*** Opening of MATERIAL SUPPLIED ***
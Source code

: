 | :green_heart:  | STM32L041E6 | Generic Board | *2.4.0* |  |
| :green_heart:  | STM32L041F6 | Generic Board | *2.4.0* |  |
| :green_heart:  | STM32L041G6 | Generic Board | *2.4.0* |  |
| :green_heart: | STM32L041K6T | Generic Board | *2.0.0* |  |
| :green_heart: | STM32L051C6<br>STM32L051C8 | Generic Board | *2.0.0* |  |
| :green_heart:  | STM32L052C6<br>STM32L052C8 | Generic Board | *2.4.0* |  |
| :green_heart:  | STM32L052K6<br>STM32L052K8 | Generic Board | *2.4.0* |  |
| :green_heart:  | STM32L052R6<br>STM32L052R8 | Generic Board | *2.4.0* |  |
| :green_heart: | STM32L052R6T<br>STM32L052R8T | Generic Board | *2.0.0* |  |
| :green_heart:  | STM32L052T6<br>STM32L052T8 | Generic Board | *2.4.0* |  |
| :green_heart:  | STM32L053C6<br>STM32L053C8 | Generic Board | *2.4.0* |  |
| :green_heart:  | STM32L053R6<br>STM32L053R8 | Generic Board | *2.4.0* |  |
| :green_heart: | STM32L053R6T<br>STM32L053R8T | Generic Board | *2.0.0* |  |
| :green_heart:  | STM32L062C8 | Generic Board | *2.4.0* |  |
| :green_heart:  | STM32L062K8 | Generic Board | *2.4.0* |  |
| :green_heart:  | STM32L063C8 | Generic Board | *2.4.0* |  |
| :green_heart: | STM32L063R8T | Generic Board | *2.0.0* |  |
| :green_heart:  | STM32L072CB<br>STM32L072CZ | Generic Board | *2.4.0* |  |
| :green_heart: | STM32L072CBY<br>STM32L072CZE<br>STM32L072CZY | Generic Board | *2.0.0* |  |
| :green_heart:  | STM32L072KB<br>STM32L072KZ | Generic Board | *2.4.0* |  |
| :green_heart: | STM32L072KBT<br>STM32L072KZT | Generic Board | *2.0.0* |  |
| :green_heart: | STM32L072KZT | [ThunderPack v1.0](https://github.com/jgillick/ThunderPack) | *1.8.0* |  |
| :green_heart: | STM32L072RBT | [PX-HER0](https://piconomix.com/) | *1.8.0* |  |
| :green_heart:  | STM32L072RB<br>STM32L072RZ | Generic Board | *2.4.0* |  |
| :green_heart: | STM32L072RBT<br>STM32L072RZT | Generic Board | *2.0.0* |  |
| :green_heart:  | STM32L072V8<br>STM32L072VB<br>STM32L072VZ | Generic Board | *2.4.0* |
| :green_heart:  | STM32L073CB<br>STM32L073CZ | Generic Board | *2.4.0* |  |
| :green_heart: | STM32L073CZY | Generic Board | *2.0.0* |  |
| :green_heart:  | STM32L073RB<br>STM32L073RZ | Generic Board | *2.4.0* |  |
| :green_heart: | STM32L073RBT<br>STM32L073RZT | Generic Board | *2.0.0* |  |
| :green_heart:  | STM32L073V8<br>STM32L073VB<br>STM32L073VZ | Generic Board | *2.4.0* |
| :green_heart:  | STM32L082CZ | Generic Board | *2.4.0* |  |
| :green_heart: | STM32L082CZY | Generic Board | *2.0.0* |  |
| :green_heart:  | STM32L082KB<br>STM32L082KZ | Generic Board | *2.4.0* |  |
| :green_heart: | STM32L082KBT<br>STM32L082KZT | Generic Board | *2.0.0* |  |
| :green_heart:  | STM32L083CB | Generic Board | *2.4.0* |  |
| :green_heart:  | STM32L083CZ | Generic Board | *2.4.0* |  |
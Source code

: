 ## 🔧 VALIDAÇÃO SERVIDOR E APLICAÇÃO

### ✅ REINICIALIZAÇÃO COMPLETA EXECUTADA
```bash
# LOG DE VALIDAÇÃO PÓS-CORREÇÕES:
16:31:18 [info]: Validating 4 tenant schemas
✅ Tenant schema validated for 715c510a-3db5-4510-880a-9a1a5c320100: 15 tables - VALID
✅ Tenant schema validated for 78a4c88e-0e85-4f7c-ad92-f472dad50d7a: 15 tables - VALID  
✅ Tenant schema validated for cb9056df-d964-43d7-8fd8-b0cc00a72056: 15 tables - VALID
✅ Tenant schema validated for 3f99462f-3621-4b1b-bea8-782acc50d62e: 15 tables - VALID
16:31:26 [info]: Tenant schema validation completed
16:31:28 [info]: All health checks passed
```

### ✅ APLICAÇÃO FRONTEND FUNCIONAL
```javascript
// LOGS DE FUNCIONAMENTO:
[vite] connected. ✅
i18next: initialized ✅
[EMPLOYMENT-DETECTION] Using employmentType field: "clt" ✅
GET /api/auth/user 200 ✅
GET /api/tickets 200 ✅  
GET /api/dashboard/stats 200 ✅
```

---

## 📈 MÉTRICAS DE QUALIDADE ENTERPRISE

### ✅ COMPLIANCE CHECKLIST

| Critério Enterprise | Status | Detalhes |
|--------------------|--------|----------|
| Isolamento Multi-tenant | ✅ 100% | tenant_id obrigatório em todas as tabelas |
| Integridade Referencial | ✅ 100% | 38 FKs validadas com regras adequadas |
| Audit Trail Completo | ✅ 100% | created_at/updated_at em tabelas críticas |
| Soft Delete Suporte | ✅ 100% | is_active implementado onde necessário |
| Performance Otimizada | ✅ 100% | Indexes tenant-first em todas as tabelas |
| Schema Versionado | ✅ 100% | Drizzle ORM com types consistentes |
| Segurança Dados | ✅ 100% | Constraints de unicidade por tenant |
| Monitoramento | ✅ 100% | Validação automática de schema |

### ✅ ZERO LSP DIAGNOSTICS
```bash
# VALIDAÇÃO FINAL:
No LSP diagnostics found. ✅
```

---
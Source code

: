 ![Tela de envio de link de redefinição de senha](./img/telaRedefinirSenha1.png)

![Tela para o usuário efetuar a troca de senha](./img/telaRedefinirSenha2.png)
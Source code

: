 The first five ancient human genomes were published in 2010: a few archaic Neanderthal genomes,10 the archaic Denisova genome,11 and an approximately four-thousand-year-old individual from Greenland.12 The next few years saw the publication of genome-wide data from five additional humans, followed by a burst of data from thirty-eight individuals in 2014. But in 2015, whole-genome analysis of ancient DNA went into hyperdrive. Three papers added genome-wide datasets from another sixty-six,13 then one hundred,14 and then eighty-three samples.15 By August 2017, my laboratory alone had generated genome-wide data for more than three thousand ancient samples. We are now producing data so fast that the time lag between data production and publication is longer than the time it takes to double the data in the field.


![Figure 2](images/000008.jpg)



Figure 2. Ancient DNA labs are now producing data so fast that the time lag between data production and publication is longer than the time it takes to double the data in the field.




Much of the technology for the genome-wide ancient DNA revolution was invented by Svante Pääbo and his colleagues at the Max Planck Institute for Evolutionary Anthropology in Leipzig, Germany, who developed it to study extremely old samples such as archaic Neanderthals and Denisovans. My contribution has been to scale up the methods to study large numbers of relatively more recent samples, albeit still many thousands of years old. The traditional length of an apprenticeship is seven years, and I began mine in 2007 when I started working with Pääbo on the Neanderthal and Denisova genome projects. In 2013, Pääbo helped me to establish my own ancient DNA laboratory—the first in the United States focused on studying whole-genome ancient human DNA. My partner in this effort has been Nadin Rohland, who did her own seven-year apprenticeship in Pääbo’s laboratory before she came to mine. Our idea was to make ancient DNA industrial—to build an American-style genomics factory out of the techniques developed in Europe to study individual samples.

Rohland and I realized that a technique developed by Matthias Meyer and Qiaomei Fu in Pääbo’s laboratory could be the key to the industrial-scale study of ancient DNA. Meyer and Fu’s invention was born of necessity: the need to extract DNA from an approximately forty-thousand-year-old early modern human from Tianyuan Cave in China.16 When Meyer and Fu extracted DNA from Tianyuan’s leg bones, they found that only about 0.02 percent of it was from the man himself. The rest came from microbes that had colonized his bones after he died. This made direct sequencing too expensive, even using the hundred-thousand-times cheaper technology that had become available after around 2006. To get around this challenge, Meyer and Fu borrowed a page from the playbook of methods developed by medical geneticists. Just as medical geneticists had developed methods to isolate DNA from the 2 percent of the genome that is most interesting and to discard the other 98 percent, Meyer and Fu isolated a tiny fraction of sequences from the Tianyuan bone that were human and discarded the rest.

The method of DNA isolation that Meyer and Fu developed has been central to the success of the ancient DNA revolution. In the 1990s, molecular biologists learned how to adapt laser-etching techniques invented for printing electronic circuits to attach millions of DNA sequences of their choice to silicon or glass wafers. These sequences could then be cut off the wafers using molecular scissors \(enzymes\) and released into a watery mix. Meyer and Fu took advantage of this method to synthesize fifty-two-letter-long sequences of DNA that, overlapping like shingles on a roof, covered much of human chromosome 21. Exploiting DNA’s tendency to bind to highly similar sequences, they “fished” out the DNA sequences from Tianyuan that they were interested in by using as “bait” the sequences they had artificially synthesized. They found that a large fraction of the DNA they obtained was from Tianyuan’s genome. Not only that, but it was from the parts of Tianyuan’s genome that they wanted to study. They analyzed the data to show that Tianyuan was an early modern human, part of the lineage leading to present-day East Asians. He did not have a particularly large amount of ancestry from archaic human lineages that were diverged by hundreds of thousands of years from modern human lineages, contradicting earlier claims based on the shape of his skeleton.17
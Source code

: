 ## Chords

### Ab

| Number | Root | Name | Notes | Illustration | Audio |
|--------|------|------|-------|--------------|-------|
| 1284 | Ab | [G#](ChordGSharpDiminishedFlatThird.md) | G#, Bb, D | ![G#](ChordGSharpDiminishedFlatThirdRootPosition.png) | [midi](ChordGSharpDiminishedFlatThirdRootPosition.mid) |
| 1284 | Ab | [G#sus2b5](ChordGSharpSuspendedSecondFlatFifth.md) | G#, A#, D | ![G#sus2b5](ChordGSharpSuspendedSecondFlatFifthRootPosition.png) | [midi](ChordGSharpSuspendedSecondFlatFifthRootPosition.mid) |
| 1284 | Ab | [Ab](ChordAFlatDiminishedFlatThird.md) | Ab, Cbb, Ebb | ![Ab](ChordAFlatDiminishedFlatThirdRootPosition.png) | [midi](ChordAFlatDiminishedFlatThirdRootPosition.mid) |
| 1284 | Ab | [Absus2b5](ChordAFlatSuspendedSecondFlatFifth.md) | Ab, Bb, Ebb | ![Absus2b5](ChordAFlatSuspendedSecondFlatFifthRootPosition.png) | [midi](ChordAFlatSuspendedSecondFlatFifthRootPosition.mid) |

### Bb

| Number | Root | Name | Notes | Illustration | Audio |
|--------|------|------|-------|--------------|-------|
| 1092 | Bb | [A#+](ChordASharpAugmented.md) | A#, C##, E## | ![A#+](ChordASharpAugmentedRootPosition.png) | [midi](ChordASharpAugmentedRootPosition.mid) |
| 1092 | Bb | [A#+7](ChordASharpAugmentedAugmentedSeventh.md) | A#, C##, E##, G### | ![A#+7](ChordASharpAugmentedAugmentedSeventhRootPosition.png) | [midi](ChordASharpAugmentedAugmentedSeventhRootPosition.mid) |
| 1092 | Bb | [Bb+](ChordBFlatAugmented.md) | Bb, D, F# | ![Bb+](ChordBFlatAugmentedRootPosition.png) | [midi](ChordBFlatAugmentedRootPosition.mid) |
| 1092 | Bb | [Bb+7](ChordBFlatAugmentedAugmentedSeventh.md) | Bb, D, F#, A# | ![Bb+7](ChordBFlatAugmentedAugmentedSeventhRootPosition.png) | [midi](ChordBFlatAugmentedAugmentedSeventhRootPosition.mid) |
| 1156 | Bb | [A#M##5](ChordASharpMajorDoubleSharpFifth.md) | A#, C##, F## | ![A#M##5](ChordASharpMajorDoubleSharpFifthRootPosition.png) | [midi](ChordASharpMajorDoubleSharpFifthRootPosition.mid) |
*** Close of MATERIAL SUPPLIED ***
TASK GOAL: Copy out each line of the data above, exactly, if it lies between the line holding "STM32L072RBT<br>STM32L072RZT | Generic" and the line holding "STM32L073RBT<br>STM32L073RZT | Generic", inclusive; copy no other line.

WORKED SOLUTION:
| :green_heart: | STM32L072RBT<br>STM32L072RZT | Generic Board | *2.0.0* |  |
| :green_heart:  | STM32L072V8<br>STM32L072VB<br>STM32L072VZ | Generic Board | *2.4.0* |
| :green_heart:  | STM32L073CB<br>STM32L073CZ | Generic Board | *2.4.0* |  |
| :green_heart: | STM32L073CZY | Generic Board | *2.0.0* |  |
| :green_heart:  | STM32L073RB<br>STM32L073RZ | Generic Board | *2.4.0* |  |
| :green_heart: | STM32L073RBT<br>STM32L073RZT | Generic Board | *2.0.0* |  |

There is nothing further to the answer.